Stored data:
....................

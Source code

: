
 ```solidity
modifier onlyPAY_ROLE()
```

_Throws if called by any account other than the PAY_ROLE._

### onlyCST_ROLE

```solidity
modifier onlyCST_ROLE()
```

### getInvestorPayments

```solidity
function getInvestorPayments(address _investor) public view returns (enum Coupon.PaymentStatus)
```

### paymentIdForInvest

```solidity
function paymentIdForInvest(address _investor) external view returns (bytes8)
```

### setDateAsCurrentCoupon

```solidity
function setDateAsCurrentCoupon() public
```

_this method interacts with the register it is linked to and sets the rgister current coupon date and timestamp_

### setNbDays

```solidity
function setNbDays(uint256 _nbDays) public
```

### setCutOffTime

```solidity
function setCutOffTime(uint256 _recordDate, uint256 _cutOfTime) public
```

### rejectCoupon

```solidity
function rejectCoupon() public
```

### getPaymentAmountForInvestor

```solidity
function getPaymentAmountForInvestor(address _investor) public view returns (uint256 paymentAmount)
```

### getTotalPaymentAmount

....................

#### YOUR GOAL:
Every line from the one containing "### rejectCoupon" to the end of the entries must be set down exactly, with none omitted and none added.

#### SOLUTION FOR THIS PROBLEM:
### rejectCoupon

```solidity
function rejectCoupon() public
```

### getPaymentAmountForInvestor

```solidity
function getPaymentAmountForInvestor(address _investor) public view returns (uint256 paymentAmount)
```

### getTotalPaymentAmount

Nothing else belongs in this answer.